Sie zählte kurz die Reisegruppe durch, gab dem Fahrer das Zeichen zur Abfahrt
und sagte dann zu Fanni: »Die Mulis wären eine Option, für einige Wegabschnitte
jedenfalls. Aber nicht für die ganze Strecke. Eine andere Möglichkeit wäre,
dich direkt in die Gîte d’Etape nach Aroumd zu bringen, wohin wir anderen in
drei Tagen kommen werden.«
    Bevor
Fanni etwas einwenden konnte, fuhr sie fort: »Andererseits könnte es ja auch
sein, dass du dich morgen früh schon wieder besser fühlst.
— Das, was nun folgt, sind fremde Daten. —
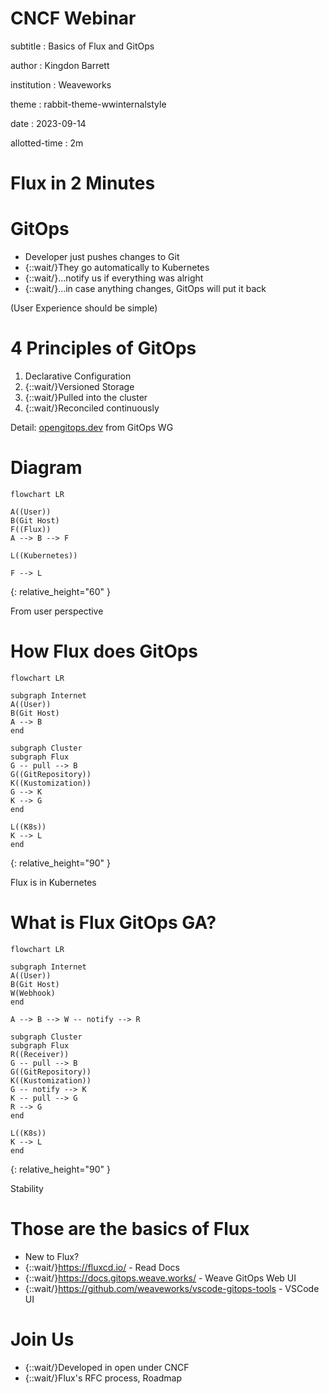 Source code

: # CNCF Webinar

subtitle
:   Basics of Flux and GitOps

author
:   Kingdon Barrett

institution
:   Weaveworks

theme
:   rabbit-theme-wwinternalstyle

date
:   2023-09-14

allotted-time
:   2m

# Flux in 2 Minutes

# GitOps

* Developer just pushes changes to Git
* {::wait/}They go automatically to Kubernetes
* {::wait/}...notify us if everything was alright
* {::wait/}...in case anything changes, GitOps will put it back

(User Experience should be simple)

# 4 Principles of GitOps

1. Declarative Configuration
1. {::wait/}Versioned Storage
1. {::wait/}Pulled into the cluster
1. {::wait/}Reconciled continuously

Detail: [opengitops.dev](https://opengitops.dev) from GitOps WG

# Diagram

```mermaid
flowchart LR

A((User))
B(Git Host)
F((Flux))
A --> B --> F

L((Kubernetes))

F --> L
```
{:
  relative_height="60"
}

From user perspective

# How Flux does GitOps

```mermaid
flowchart LR

subgraph Internet
A((User))
B(Git Host)
A --> B
end

subgraph Cluster
subgraph Flux
G -- pull --> B
G((GitRepository))
K((Kustomization))
G --> K
K --> G
end

L((K8s))
K --> L
end
```
{:
  relative_height="90"
}

Flux is in Kubernetes

# What is Flux GitOps GA?

```mermaid
flowchart LR

subgraph Internet
A((User))
B(Git Host)
W(Webhook)
end

A --> B --> W -- notify --> R

subgraph Cluster
subgraph Flux
R((Receiver))
G -- pull --> B
G((GitRepository))
K((Kustomization))
G -- notify --> K
K -- pull --> G
R --> G
end

L((K8s))
K --> L
end
```
{:
  relative_height="90"
}

Stability

# Those are the basics of Flux

* New to Flux?
* {::wait/}https://fluxcd.io/ - Read Docs
* {::wait/}https://docs.gitops.weave.works/ - Weave GitOps Web UI
* {::wait/}https://github.com/weaveworks/vscode-gitops-tools - VSCode UI

# Join Us

* {::wait/}Developed in open under CNCF
* {::wait/}Flux's RFC process, Roadmap
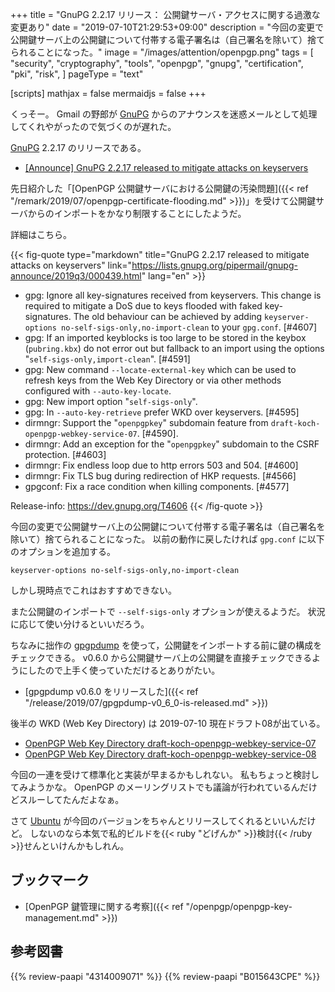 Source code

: +++
title = "GnuPG 2.2.17 リリース： 公開鍵サーバ・アクセスに関する過激な変更あり"
date =  "2019-07-10T21:29:53+09:00"
description = "今回の変更で公開鍵サーバ上の公開鍵について付帯する電子署名は（自己署名を除いて）捨てられることになった。"
image = "/images/attention/openpgp.png"
tags = [
  "security",
  "cryptography",
  "tools",
  "openpgp",
  "gnupg",
  "certification",
  "pki",
  "risk",
]
pageType = "text"

[scripts]
  mathjax = false
  mermaidjs = false
+++

くっそー。
Gmail の野郎が [GnuPG] からのアナウンスを迷惑メールとして処理してくれやがったので気づくのが遅れた。

[GnuPG] 2.2.17 のリリースである。

- [[Announce] GnuPG 2.2.17 released to mitigate attacks on keyservers](https://lists.gnupg.org/pipermail/gnupg-announce/2019q3/000439.html)

先日紹介した「[OpenPGP 公開鍵サーバにおける公開鍵の汚染問題]({{< ref "/remark/2019/07/openpgp-certificate-flooding.md" >}})」を受けて公開鍵サーバからのインポートをかなり制限することにしたようだ。

詳細はこちら。

{{< fig-quote type="markdown" title="GnuPG 2.2.17 released to mitigate attacks on keyservers" link="https://lists.gnupg.org/pipermail/gnupg-announce/2019q3/000439.html" lang="en" >}}
* gpg: Ignore all key-signatures received from keyservers.  This change is required to mitigate a DoS due to keys flooded with faked key-signatures.  The old behaviour can be achieved by adding `keyserver-options no-self-sigs-only,no-import-clean` to your `gpg.conf`.  [#4607]
* gpg: If an imported keyblocks is too large to be stored in the keybox (`pubring.kbx`) do not error out but fallback to an import using the options "`self-sigs-only,import-clean`".  [#4591]
* gpg: New command `--locate-external-key` which can be used to refresh keys from the Web Key Directory or via other methods configured with `--auto-key-locate`.
* gpg: New import option "`self-sigs-only`".
* gpg: In `--auto-key-retrieve` prefer WKD over keyservers.  [#4595]
* dirmngr: Support the "`openpgpkey`" subdomain feature from `draft-koch-openpgp-webkey-service-07`. [#4590].
* dirmngr: Add an exception for the "`openpgpkey`" subdomain to the CSRF protection.  [#4603]
* dirmngr: Fix endless loop due to http errors 503 and 504.  [#4600]
* dirmngr: Fix TLS bug during redirection of HKP requests.  [#4566]
* gpgconf: Fix a race condition when killing components.  [#4577]

Release-info: https://dev.gnupg.org/T4606
{{< /fig-quote >}}

今回の変更で公開鍵サーバ上の公開鍵について付帯する電子署名は（自己署名を除いて）捨てられることになった。
以前の動作に戻したければ `gpg.conf` に以下のオプションを追加する。

```
keyserver-options no-self-sigs-only,no-import-clean
```

しかし現時点でこれはおすすめできない。

また公開鍵のインポートで `--self-sigs-only` オプションが使えるようだ。
状況に応じて使い分けるといいだろう。

ちなみに拙作の [gpgpdump] を使って，公開鍵をインポートする前に鍵の構成をチェックできる。
v0.6.0 から公開鍵サーバ上の公開鍵を直接チェックできるようにしたので上手く使っていただけるとありがたい。

- [gpgpdump v0.6.0 をリリースした]({{< ref "/release/2019/07/gpgpdump-v0_6_0-is-released.md" >}})

後半の WKD (Web Key Directory) は 2019-07-10 現在ドラフト08が出ている。

- [OpenPGP Web Key Directory draft-koch-openpgp-webkey-service-07](https://tools.ietf.org/html/draft-koch-openpgp-webkey-service-07)
- [OpenPGP Web Key Directory draft-koch-openpgp-webkey-service-08](https://tools.ietf.org/html/draft-koch-openpgp-webkey-service-08)

今回の一連を受けて標準化と実装が早まるかもしれない。
私もちょっと検討してみようかな。
OpenPGP のメーリングリストでも議論が行われているんだけどスルーしてたんだよなぁ。

さて [Ubuntu] が今回のバージョンをちゃんとリリースしてくれるといいんだけど。
しないのなら本気で私的ビルドを{{< ruby "どげんか" >}}検討{{< /ruby >}}せんといけんかもしれん。

## ブックマーク

- [OpenPGP 鍵管理に関する考察]({{< ref "/openpgp/openpgp-key-management.md" >}})

[GnuPG]: https://gnupg.org/ "The GNU Privacy Guard"
[Libgcrypt]: https://gnupg.org/software/libgcrypt/
[Ubuntu]: https://www.ubuntu.com/ "The leading operating system for PCs, IoT devices, servers and the cloud | Ubuntu"
[gpgpdump]: https://github.com/spiegel-im-spiegel/gpgpdump "spiegel-im-spiegel/gpgpdump: OpenPGP packet visualizer"

## 参考図書

{{% review-paapi "4314009071" %}} <!-- 暗号化 プライバシーを救った反乱者たち -->
{{% review-paapi "B015643CPE" %}} <!-- 暗号技術入門 第3版 -->
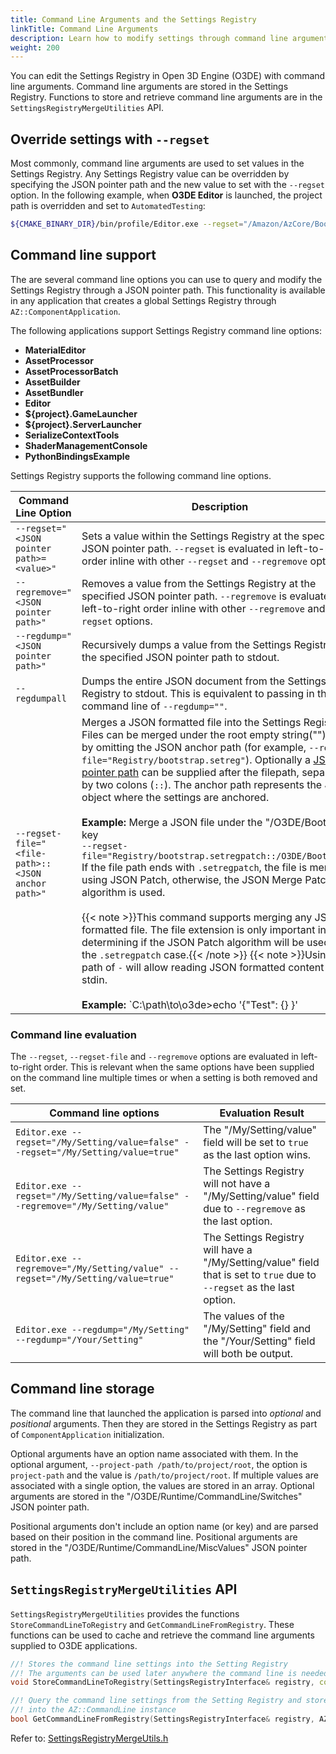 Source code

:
 ```yaml
---
title: Command Line Arguments and the Settings Registry
linkTitle: Command Line Arguments
description: Learn how to modify settings through command line arguments and access command line arguments stored in the Settings Registry in Open 3D Engine (O3DE).
weight: 200
---
```


You can edit the Settings Registry in Open 3D Engine (O3DE) with command line arguments. Command line arguments are stored in the Settings Registry. Functions to store and retrieve command line arguments are in the `SettingsRegistryMergeUtilities` API.

## Override settings with `--regset`

Most commonly, command line arguments are used to set values in the Settings Registry. Any Settings Registry value can be overridden by specifying the JSON pointer path and the new value to set with the `--regset` option. In the following example, when **O3DE Editor** is launched, the project path is overridden and set to `AutomatedTesting`:

```bash
${CMAKE_BINARY_DIR}/bin/profile/Editor.exe --regset="/Amazon/AzCore/Bootstrap/project_path=AutomatedTesting"
```

## Command line support

The are several command line options you can use to query and modify the Settings Registry through a JSON pointer path. This functionality is available in any application that creates a global Settings Registry through `AZ::ComponentApplication`.

The following applications support Settings Registry command line options:

* **MaterialEditor**
* **AssetProcessor**
* **AssetProcessorBatch**
* **AssetBuilder**
* **AssetBundler**
* **Editor**
* **${project}.GameLauncher**
* **${project}.ServerLauncher**
* **SerializeContextTools**
* **ShaderManagementConsole**
* **PythonBindingsExample**

Settings Registry supports the following command line options.

| Command Line Option | Description |
| --- | --- |
| `--regset="<JSON pointer path>=<value>"` | Sets a value within the Settings Registry at the specified JSON pointer path. `--regset` is evaluated in left-to-right order inline with other `--regset` and `--regremove` options. |
| `--regremove="<JSON pointer path>"` | Removes a value from the Settings Registry at the specified JSON pointer path. `--regremove` is evaluated in left-to-right order inline with other `--regremove` and `--regset` options. |
| `--regdump="<JSON pointer path>"` | Recursively dumps a value from the Settings Registry from the specified JSON pointer path to stdout. |
| `--regdumpall` | Dumps the entire JSON document from the Settings Registry to stdout. This is equivalent to passing in the command line of `--regdump=""`. |
| `--regset-file="<file-path>::<JSON anchor path>"` | Merges a JSON formatted file into the Settings Registry. Files can be merged under the root empty string("") key by omitting the JSON anchor path (for example, `--regset-file="Registry/bootstrap.setreg"`). Optionally a [JSON pointer path](https://datatracker.ietf.org/doc/html/rfc6901#section-5) can be supplied after the filepath, separated by two colons (`::`). The anchor path represents the JSON object where the settings are anchored.<br><br>**Example:** Merge a JSON file under the "/O3DE/Bootstrap" key<br>`--regset-file="Registry/bootstrap.setregpatch::/O3DE/Bootstrap"`<br>If the file path ends with `.setregpatch`, the file is merged using JSON Patch, otherwise, the JSON Merge Patch algorithm is used.<br><br>{{< note >}}This command supports merging any JSON formatted file. The file extension is only important in determining if the JSON Patch algorithm will be used in the `.setregpatch` case.{{< /note >}} {{< note >}}Using a file path of `-` will allow reading JSON formatted content from stdin.<br><br>**Example:** `C:\path\to\o3de>echo '{"Test": {} }' | Editor.exe --regset-file=-::/O3DE/Settings`<br>Will merge to the Settings Registry the JSON contents of `{ "O3DE": {"Settings": {"Tests": {}}} }`.{{< /note >}} ||

### Command line evaluation

The `--regset`, `--regset-file` and `--regremove` options are evaluated in left-to-right order.
This is relevant when the same options have been supplied on the command line multiple times or when a setting is both removed and set.

| Command line options | Evaluation Result |
| --- | --- |
| `Editor.exe --regset="/My/Setting/value=false" --regset="/My/Setting/value=true"`| The "/My/Setting/value" field will be set to `true` as the last option wins. |
| `Editor.exe --regset="/My/Setting/value=false" --regremove="/My/Setting/value"`| The Settings Registry will not have a "/My/Setting/value" field due to `--regremove` as the last option. |
| `Editor.exe --regremove="/My/Setting/value" --regset="/My/Setting/value=true"`| The Settings Registry will have a "/My/Setting/value" field that is set to `true` due to `--regset` as the last option. |
| `Editor.exe --regdump="/My/Setting" --regdump="/Your/Setting"`| The values of the "/My/Setting" field and the "/Your/Setting" field will both be output. |


## Command line storage

The command line that launched the application is parsed into *optional* and *positional* arguments. Then they are stored in the Settings Registry as part of `ComponentApplication` initialization.

Optional arguments have an option name associated with them. In the optional argument, `--project-path /path/to/project/root`, the option is `project-path` and the value is `/path/to/project/root`. If multiple values are associated with a single option, the values are stored in an array. Optional arguments are stored in the "/O3DE/Runtime/CommandLine/Switches" JSON pointer path.

Positional arguments don't include an option name (or key) and are parsed based on their position in the command line. Positional arguments are stored in the "/O3DE/Runtime/CommandLine/MiscValues" JSON pointer path.

## `SettingsRegistryMergeUtilities` API

`SettingsRegistryMergeUtilities` provides the functions `StoreCommandLineToRegistry` and `GetCommandLineFromRegistry`. These functions can be used to cache and retrieve the command line arguments supplied to O3DE applications.

```c++
//! Stores the command line settings into the Setting Registry
//! The arguments can be used later anywhere the command line is needed
void StoreCommandLineToRegistry(SettingsRegistryInterface& registry, const AZ::CommandLine& commandLine);

//! Query the command line settings from the Setting Registry and stores them
//! into the AZ::CommandLine instance
bool GetCommandLineFromRegistry(SettingsRegistryInterface& registry, AZ::CommandLine& commandLine);
```

Refer to: [SettingsRegistryMergeUtils.h](https://github.com/o3de/o3de/blob/development/Code/Framework/AzCore/AzCore/Settings/SettingsRegistryMergeUtils.h#L265-L271)
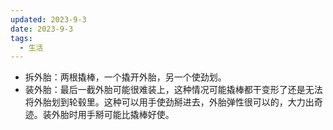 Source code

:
 ```yaml
---
updated: 2023-9-3
date: 2023-9-3
tags:
  - 生活
---
```


- 拆外胎：两根撬棒，一个撬开外胎，另一个使劲划。
- 装外胎：最后一截外胎可能很难装上，这种情况可能撬棒都干变形了还是无法将外胎划到轮毂里。这种可以用手使劲掰进去，外胎弹性很可以的，大力出奇迹。装外胎时用手掰可能比撬棒好使。
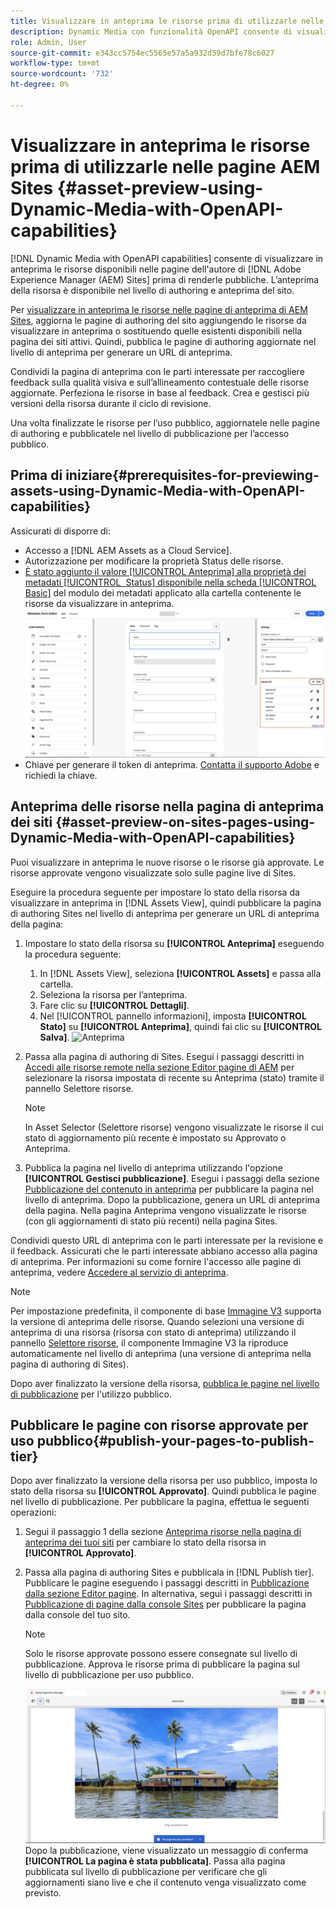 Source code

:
 ```yaml
---
title: Visualizzare in anteprima le risorse prima di utilizzarle nelle pagine AEM Sites
description: Dynamic Media con funzionalità OpenAPI consente di visualizzare in anteprima le risorse sulle pagine di anteprima di Adobe Experience Manager (AEM) Sites. Questa anteprima consente a te e alle parti interessate di rivedere e convalidare gli aggiornamenti alle risorse prima di pubblicarle (con le risorse aggiornate) per l’utilizzo pubblico.
role: Admin, User
source-git-commit: e343cc5754ec5565e57a5a932d59d7bfe78c6027
workflow-type: tm+mt
source-wordcount: '732'
ht-degree: 0%

---
```



# Visualizzare in anteprima le risorse prima di utilizzarle nelle pagine AEM Sites {#asset-preview-using-Dynamic-Media-with-OpenAPI-capabilities}

[!DNL Dynamic Media with OpenAPI capabilities] consente di visualizzare in anteprima le risorse disponibili nelle pagine dell&#39;autore di [!DNL Adobe Experience Manager (AEM) Sites] prima di renderle pubbliche. L’anteprima della risorsa è disponibile nel livello di authoring e anteprima del sito.

Per [visualizzare in anteprima le risorse nelle pagine di anteprima di AEM Sites](#asset-preview-on-sites-pages-using-Dynamic-Media-with-OpenAPI-capabilities), aggiorna le pagine di authoring del sito aggiungendo le risorse da visualizzare in anteprima o sostituendo quelle esistenti disponibili nella pagina dei siti attivi. Quindi, pubblica le pagine di authoring aggiornate nel livello di anteprima per generare un URL di anteprima.

Condividi la pagina di anteprima con le parti interessate per raccogliere feedback sulla qualità visiva e sull’allineamento contestuale delle risorse aggiornate. Perfeziona le risorse in base al feedback. Crea e gestisci più versioni della risorsa durante il ciclo di revisione.

Una volta finalizzate le risorse per l’uso pubblico, aggiornatele nelle pagine di authoring e pubblicatele nel livello di pubblicazione per l’accesso pubblico.

## Prima di iniziare{#prerequisites-for-previewing-assets-using-Dynamic-Media-with-OpenAPI-capabilities}

Assicurati di disporre di:

* Accesso a [!DNL AEM Assets as a Cloud Service].
* Autorizzazione per modificare la proprietà Status delle risorse.
* [È stato aggiunto il valore [!UICONTROL Anteprima] alla proprietà dei metadati [!UICONTROL &#x200B; Status] disponibile nella scheda [!UICONTROL Basic]](/help/assets/metadata-assets-view.md#edit-metadata-forms) del modulo dei metadati applicato alla cartella contenente le risorse da visualizzare in anteprima.
  ![Aggiungi opzione anteprima](/help/assets/assets/metedata-form-preview.png)
* Chiave per generare il token di anteprima. [Contatta il supporto Adobe](https://helpx.adobe.com/in/contact.html) e richiedi la chiave.

## Anteprima delle risorse nella pagina di anteprima dei siti {#asset-preview-on-sites-pages-using-Dynamic-Media-with-OpenAPI-capabilities}

Puoi visualizzare in anteprima le nuove risorse o le risorse già approvate. Le risorse approvate vengono visualizzate solo sulle pagine live di Sites.

Eseguire la procedura seguente per impostare lo stato della risorsa da visualizzare in anteprima in [!DNL Assets View], quindi pubblicare la pagina di authoring Sites nel livello di anteprima per generare un URL di anteprima della pagina:

1. Impostare lo stato della risorsa su **[!UICONTROL Anteprima]** eseguendo la procedura seguente:

   1. In [!DNL Assets View], seleziona **[!UICONTROL Assets]** e passa alla cartella.
   1. Seleziona la risorsa per l’anteprima.
   1. Fare clic su **[!UICONTROL Dettagli]**.
   1. Nel [!UICONTROL pannello informazioni], imposta **[!UICONTROL Stato]** su **[!UICONTROL Anteprima]**, quindi fai clic su **[!UICONTROL Salva]**.
      ![Anteprima](/help/assets/assets/preview-boat-at-bay.png)

1. Passa alla pagina di authoring di Sites. Esegui i passaggi descritti in [Accedi alle risorse remote nella sezione Editor pagine di AEM](/help/assets/integrate-remote-approved-assets-with-sites.md#access-remote-assets-in-aem-page-editor) per selezionare la risorsa impostata di recente su Anteprima (stato) tramite il pannello Selettore risorse.

   >[!NOTE]
   >
   > In Asset Selector (Selettore risorse) vengono visualizzate le risorse il cui stato di aggiornamento più recente è impostato su Approvato o Anteprima.

1. Pubblica la pagina nel livello di anteprima utilizzando l&#39;opzione **[!UICONTROL Gestisci pubblicazione]**. Esegui i passaggi della sezione [Pubblicazione del contenuto in anteprima](https://experienceleague.adobe.com/it/docs/experience-manager-cloud-service/content/sites/authoring/sites-console/previewing-content) per pubblicare la pagina nel livello di anteprima. Dopo la pubblicazione, genera un URL di anteprima della pagina. Nella pagina Anteprima vengono visualizzate le risorse (con gli aggiornamenti di stato più recenti) nella pagina Sites.

Condividi questo URL di anteprima con le parti interessate per la revisione e il feedback. Assicurati che le parti interessate abbiano accesso alla pagina di anteprima. Per informazioni su come fornire l&#39;accesso alle pagine di anteprima, vedere [Accedere al servizio di anteprima](https://experienceleague.adobe.com/it/docs/experience-manager-cloud-service/content/implementing/using-cloud-manager/manage-environments#access-preview-service).

>[!NOTE]
>
>Per impostazione predefinita, il componente di base [Immagine V3](https://experienceleague.adobe.com/it/docs/experience-manager-core-components/using/wcm-components/image#version-and-compatibility) supporta la versione di anteprima delle risorse. Quando selezioni una versione di anteprima di una risorsa (risorsa con stato di anteprima) utilizzando il pannello [Selettore risorse](https://experienceleague.adobe.com/it/docs/experience-manager-cloud-service/content/assets/manage/asset-selector/asset-selector-upload), il componente Immagine V3 la riproduce automaticamente nel livello di anteprima (una versione di anteprima nella pagina di authoring di Sites).

Dopo aver finalizzato la versione della risorsa, [pubblica le pagine nel livello di pubblicazione](#publish-your-pages-to-publish-tier) per l&#39;utilizzo pubblico.

## Pubblicare le pagine con risorse approvate per uso pubblico{#publish-your-pages-to-publish-tier}

Dopo aver finalizzato la versione della risorsa per uso pubblico, imposta lo stato della risorsa su **[!UICONTROL Approvato]**. Quindi pubblica le pagine nel livello di pubblicazione. Per pubblicare la pagina, effettua le seguenti operazioni:

1. Segui il passaggio 1 della sezione [Anteprima risorse nella pagina di anteprima dei tuoi siti](#asset-preview-on-sites-pages-using-Dynamic-Media-with-OpenAPI-capabilities) per cambiare lo stato della risorsa in **[!UICONTROL Approvato]**.
1. Passa alla pagina di authoring Sites e pubblicala in [!DNL Publish tier]. Pubblicare le pagine eseguendo i passaggi descritti in [Pubblicazione dalla sezione Editor pagine](https://experienceleague.adobe.com/it/docs/experience-manager-cloud-service/content/sites/authoring/page-editor/publishing#publishing-from-the-page-editor).
In alternativa, segui i passaggi descritti in [Pubblicazione di pagine dalla console Sites](https://experienceleague.adobe.com/it/docs/experience-manager-cloud-service/content/sites/authoring/sites-console/publishing-pages#publishing-from-the-sites-console) per pubblicare la pagina dalla console del tuo sito.

   >[!NOTE]
   >
   > Solo le risorse approvate possono essere consegnate sul livello di pubblicazione. Approva le risorse prima di pubblicare la pagina sul livello di pubblicazione per uso pubblico.

   ![La pagina è stata pubblicata](/help/assets/assets/the-page-has-been-publushed.png)
Dopo la pubblicazione, viene visualizzato un messaggio di conferma **[!UICONTROL La pagina è stata pubblicata]**. Passa alla pagina pubblicata sul livello di pubblicazione per verificare che gli aggiornamenti siano live e che il contenuto venga visualizzato come previsto.

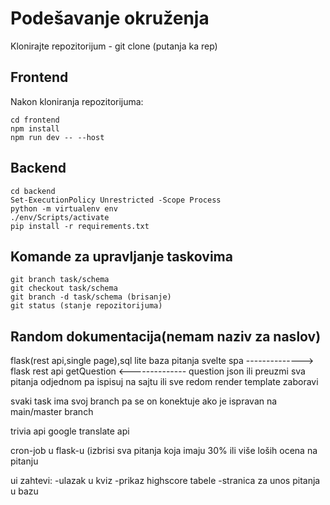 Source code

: # Podešavanje okruženja

Klonirajte repozitorijum - git clone (putanja ka rep)

## Frontend
Nakon kloniranja repozitorijuma:
```Shell
cd frontend
npm install
npm run dev -- --host
```

## Backend
```Shell
cd backend
Set-ExecutionPolicy Unrestricted -Scope Process
python -m virtualenv env
./env/Scripts/activate
pip install -r requirements.txt
```

## Komande za upravljanje taskovima

```Shell
git branch task/schema
git checkout task/schema
git branch -d task/schema (brisanje)
git status (stanje repozitorijuma)
```

## Random dokumentacija(nemam naziv za naslov)

flask(rest api,single page),sql lite baza pitanja 
svelte spa --------------> flask rest api
       	     getQuestion
	   <--------------
            question json
ili preuzmi sva pitanja odjednom pa ispisuj na sajtu ili sve redom
render template zaboravi

svaki task ima svoj branch pa se on konektuje ako je ispravan na main/master branch

trivia api
google translate api

cron-job
 u flask-u (izbrisi sva pitanja koja imaju 30% ili više loših ocena na pitanju

ui zahtevi:
 -ulazak u kviz
 -prikaz highscore tabele
 -stranica za unos pitanja u bazu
Unsere erste
Wegstrecke ist weder besonders lang noch besonders anstrengend. Außerdem wird
es unterwegs viele Pausen geben, in denen du dich und den Fuß ausruhen kannst.
Sollen wir es einfach darauf ankommen lassen?«
    Fanni
nickte.
    Eineinhalb
Stunden später erreichten sie Oukaimeden, den Ausgangspunkt des Trekkings und den
laut Reiseführer höchstgelegenen Wintersportort Afrikas.
    Fanni
starrte entgeistert aus dem Busfenster.
    Das
Kaff heißt Oukaimeden, nicht Davos und nicht St. Moritz!